The lawn, the neighborhood looked so normal, so peaceful. It was spring, and Louisa Nicholson had planted all kinds of flowers along the walkway. The house was freshly painted a bright white with green trim around the windows and doors. It was a moderately affluent neighborhood, a working neighborhood, a place where
Sesame Street
and Disney movies would play for the children, where hope blossomed for the best of lives, where the American dream could be played out.

But not today.

Robert McCoy pulled his Lincoln to the side of the road. The engine was still revving down when Julie opened her door and hurried out. She smiled reassuringly as she walked up the steps to the cement pathway leading to the broad porch and the house. She knew the girl's mother instantly—a small woman with dark curly hair and large brown eyes that kept filling with tears. She stood beside a lean man with thinning gray-black hair. “Mr. Nicholson?” She shook his hand, then turned quickly to his wife. “Mrs. Nicholson? I'm Julie Hatfield. Petty sent me from his office, and a Mr. McCoy, FBI, is right behind me. You mustn't worry, really. I don't know what Petty told you about me, but I am very good, and I'm certain that at this moment, Tracy is fine. Just fine.”

Something in her words must have reached Mrs. Nicholson because some of the cloud seemed to disappear from her eyes. She smiled at Julie, then looked over Julie's shoulder. McCoy was coming toward them.

“Mrs. Nicholson, I'm—” he began.

“Yes, yes, you're the FBI man,” Louisa Nicholson said. “Julie, please come in. My husband and I will help you in any way we can.
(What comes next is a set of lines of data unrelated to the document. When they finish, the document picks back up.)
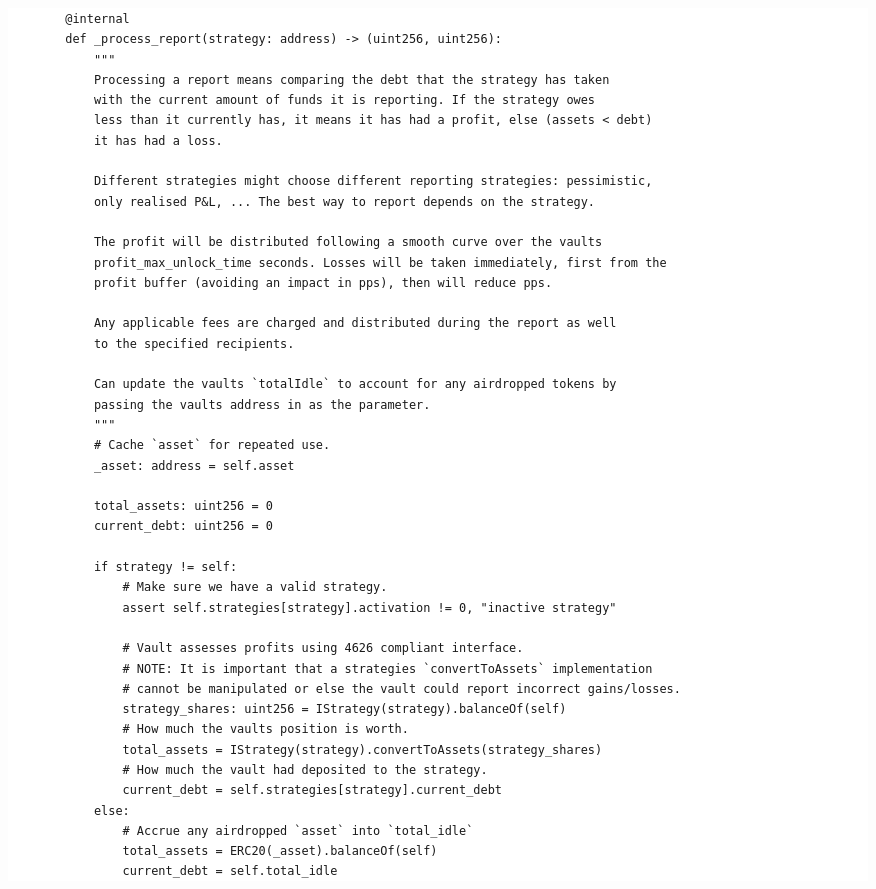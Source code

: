             @internal
            def _process_report(strategy: address) -> (uint256, uint256):
                """
                Processing a report means comparing the debt that the strategy has taken
                with the current amount of funds it is reporting. If the strategy owes
                less than it currently has, it means it has had a profit, else (assets < debt)
                it has had a loss.

                Different strategies might choose different reporting strategies: pessimistic,
                only realised P&L, ... The best way to report depends on the strategy.

                The profit will be distributed following a smooth curve over the vaults
                profit_max_unlock_time seconds. Losses will be taken immediately, first from the
                profit buffer (avoiding an impact in pps), then will reduce pps.

                Any applicable fees are charged and distributed during the report as well
                to the specified recipients.

                Can update the vaults `totalIdle` to account for any airdropped tokens by
                passing the vaults address in as the parameter.
                """
                # Cache `asset` for repeated use.
                _asset: address = self.asset

                total_assets: uint256 = 0
                current_debt: uint256 = 0

                if strategy != self:
                    # Make sure we have a valid strategy.
                    assert self.strategies[strategy].activation != 0, "inactive strategy"

                    # Vault assesses profits using 4626 compliant interface.
                    # NOTE: It is important that a strategies `convertToAssets` implementation
                    # cannot be manipulated or else the vault could report incorrect gains/losses.
                    strategy_shares: uint256 = IStrategy(strategy).balanceOf(self)
                    # How much the vaults position is worth.
                    total_assets = IStrategy(strategy).convertToAssets(strategy_shares)
                    # How much the vault had deposited to the strategy.
                    current_debt = self.strategies[strategy].current_debt
                else:
                    # Accrue any airdropped `asset` into `total_idle`
                    total_assets = ERC20(_asset).balanceOf(self)
                    current_debt = self.total_idle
Oh, Mr.—did you say McCoy, Miss Hatfield?”

They were going to go through a lot of this, Julie thought.

She smiled. “Yes, he's a McCoy. Isn't it just disgraceful?”

“Miss Hatfield—” McCoy began, that deep voice filled with all kinds of authority.

It didn't matter. Louisa Nicholson actually laughed, and her tall, balding husband at her side almost grinned.

“We're just so very worried,” Martin Nicholson said.

“Naturally,” Julie said softly. “Shall we go in?”

The Nicholsons excused themselves to the anxious friends and neighbors who had gathered around. Julie saw a few friends from church and waved, then hurriedly followed the Nicholsons into the parlor. Julie glanced around quickly. It was a warm house. A house, she thought, where a lot of love lived. There was a beautiful china cabinet to one side of the entry, filled with various collections of crystal and figurines. The two hutches that filled out the parlor were mahogany, rich and beautifully polished. But the sofa and chairs in the center of the room were overstuffed and very comfortable. A little girl could crawl all over them without worrying about being yelled at. She could curl into her father's lap there, rest her head against her mother's shoulder.

Robert McCoy had begun an intense round of questioning. Julie could tell that the Nicholsons had already been through it all; their answers were becoming mechanical.

The Nicholsons knew that Tracy hadn't run away. She was a good girl, she loved them both, she was an only child, and they were a very close family. She had been right out front, and then suddenly she had been gone. All the wonderful people out in the yard had searched the house, the lawn and the streets beyond, and they had even organized block searches. The police had come by, and now Mr. McCoy and Julie Hatfield were here.

Julie was surprised to find herself distracted momentarily as she watched McCoy. He had the ability to be kind, to be gentle. He spoke to the Nicholsons with a depth and understanding that startled Julie.

She had thought him all business, cut and dried. But there was a heart pumping in that broad chest.

He was a very handsome man. Those steel-gray eyes were direct and powerful in a handsome face that was strongly, ruggedly sculpted.

He probably chews nails for dinner, Julie thought.